In July 2021, Saied abruptly dismissed the government and assumed sweeping powers. While his critics accuse him of masterminding a coup, Saied said he acted in response to widespread economic and social discontent.

Many fear Thursday’s strike will have a serious impact on an already fragile economy and fuel an already tense political situation. An increasingly isolated Saied ruled the country alone for 10 months, ruling by decree, while key Western allies raised concerns about democratic backsliding.

A meeting between the government and the UGTT was held on Tuesday but did not lead to an agreement.

At a weekend meeting of the UGTT ahead of Thursday’s strike, hundreds of union members filled the Palais du Congress in Tunis, waving national flags and singing popular songs. The audience cheered as union president Noureddine Tabboubi spoke, promising to oppose the government’s economic reforms.

Tabboubi told The Associated Press after the meeting that Thursday’s strike was a necessary response to Tunisia’s high inflation rate – which the Institute of Statistics said reached 7.8% in May – and the high cost of living which has intensified with the recent decision by central banks to raise interest rates.

The union leader said the strike had the potential to trigger a “social explosion” which was “normal and inevitable”.

A key issue for Saied’s government is the country’s urgent need for a new loan from the International Monetary Fund (IMF), Tunisia’s fourth loan in a decade.
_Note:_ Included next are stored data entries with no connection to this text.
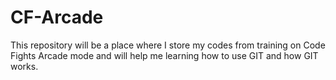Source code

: # CF-Arcade

This repository will be a place where I store my codes from training on Code Fights Arcade mode and will help me learning how to use GIT and how GIT works.
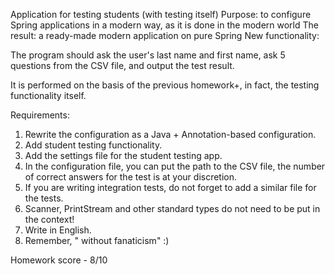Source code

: Application for testing students (with testing itself)
Purpose: to configure Spring applications in a modern way, as it is done in the modern world
The result: a ready-made modern application on pure Spring
New functionality:

The program should ask the user's last name and first name, ask 5 questions from the CSV file, and output the test result.

It is performed on the basis of the previous homework+, in fact, the testing functionality itself.

Requirements:
1. Rewrite the configuration as a Java + Annotation-based configuration.
2. Add student testing functionality.
3. Add the settings file for the student testing app.
4. In the configuration file, you can put the path to the CSV file, the number of correct answers for the test is at your discretion.
5. If you are writing integration tests, do not forget to add a similar file for the tests.
6. Scanner, PrintStream and other standard types do not need to be put in the context!
7. Write in English.
8. Remember, " without fanaticism" :)

Homework score - 8/10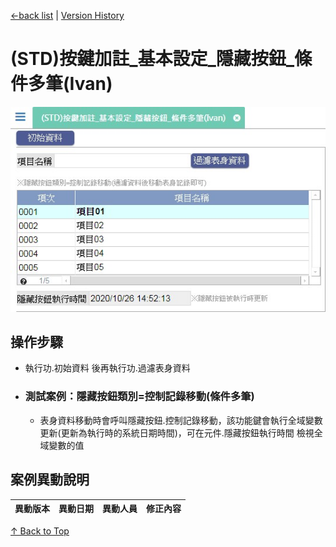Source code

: <div id="head">

[←back list](FX999500001767.md) | [Version History](#change-record)
</div>

# (STD)按鍵加註_基本設定_隱藏按鈕_條件多筆(Ivan)

<div style="width:100%;">

![](images/FX999500001957.jpg)
</div>

## 操作步驟
* 執行功.初始資料 後再執行功.過濾表身資料

* ### 測試案例：隱藏按鈕類別=控制記錄移動(條件多筆)
	* 表身資料移動時會呼叫隱藏按鈕.控制記錄移動，該功能鍵會執行全域變數更新(更新為執行時的系統日期時間)，可在元件.隱藏按鈕執行時間 檢視全域變數的值

## <div id="change-record">案例異動說明</div>
|異動版本|異動日期|異動人員|修正內容|
|--------|-------|-------|-------|

[↑ Back to Top](#head)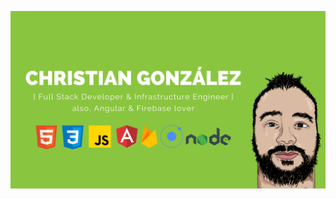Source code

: ![Hola 👋, Soy Christian González, un apasionado por la tecnología, especialista en Angular & Firebase 💻 de Montevideo, Uruguay](https://github.com/cgonzalez-uy/cgonzalez-uy/blob/main/MyBanner.png)

<!--
**cgonzalez-uy/cgonzalez-uy** is a ✨ _special_ ✨ repository because its `README.md` (this file) appears on your GitHub profile.

Here are some ideas to get you started:

- 🔭 I’m currently working on ...
- 🌱 I’m currently learning ...
- 👯 I’m looking to collaborate on ...
- 🤔 I’m looking for help with ...
- 💬 Ask me about ...
- 📫 How to reach me: ...
- 😄 Pronouns: ...
- ⚡ Fun fact: ...
-->
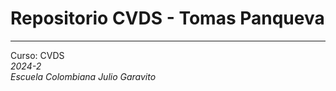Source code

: # Repositorio CVDS - Tomas Panqueva

---

Curso: CVDS \
_2024-2_ \
_Escuela Colombiana Julio Garavito_
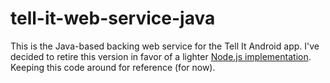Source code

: # tell-it-web-service-java
This is the Java-based backing web service for the Tell It Android app. I've decided to retire this version in favor of a lighter [Node.js implementation](https://github.com/jlafortune/tell-it-service). Keeping this code around for reference (for now).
Ahead of negotiations stalled for months, the IMF demanded that Tunisia implement economic reforms, including reducing subsidies on which many poor Tunisians depend.

IMF spokesman Gerry Rice welcomed Tunisia’s proposed economic reforms and said talks with the authorities were progressing.

But labor leader Tabboubi accused the government of wanting to “sell the country and impoverish the people” by imposing IMF-dictated changes.

“The country needs leaders who demonstrate wisdom and who make reason prevail and a national project that federates and does not divide; avoid insults and confrontation,” he said.

The UGTT has so far refused to participate in the “national dialogue” proposed by Saied. – a key stepping stone in its roadmap to emerge from the Tunisian political crisis. He plans to change Tunisia’s post-revolutionary constitution. Tabboubi justified his decision on Saturday, saying the process was “not transparent”.

The union leader said Thursday’s strike was not a political action but “based solely on the social demands of the working classes”.

However, Youssef Cherif, a political analyst, argues that while UGTT leaders were careful to characterize the strike as purely economic, the strike has a political message and implications.

“Politically, if the strike succeeds, it is a signal to the president that the UGTT is powerful and that he cannot circumvent them, that they are an important actor who cannot be ignored,” Cherif said in a statement. telephone interview.

The strike could add to the doubts of outside observers such as the IMF and the World Bank about Tunisia’s ability to overcome its political and economic crisis, the analyst said.

“It’s happening in the heart of summer,” CHerif noted. “Economically, this will disrupt tourism and travelers in and out of the country, and close many amenities and public transport, creating resentment among the general population.”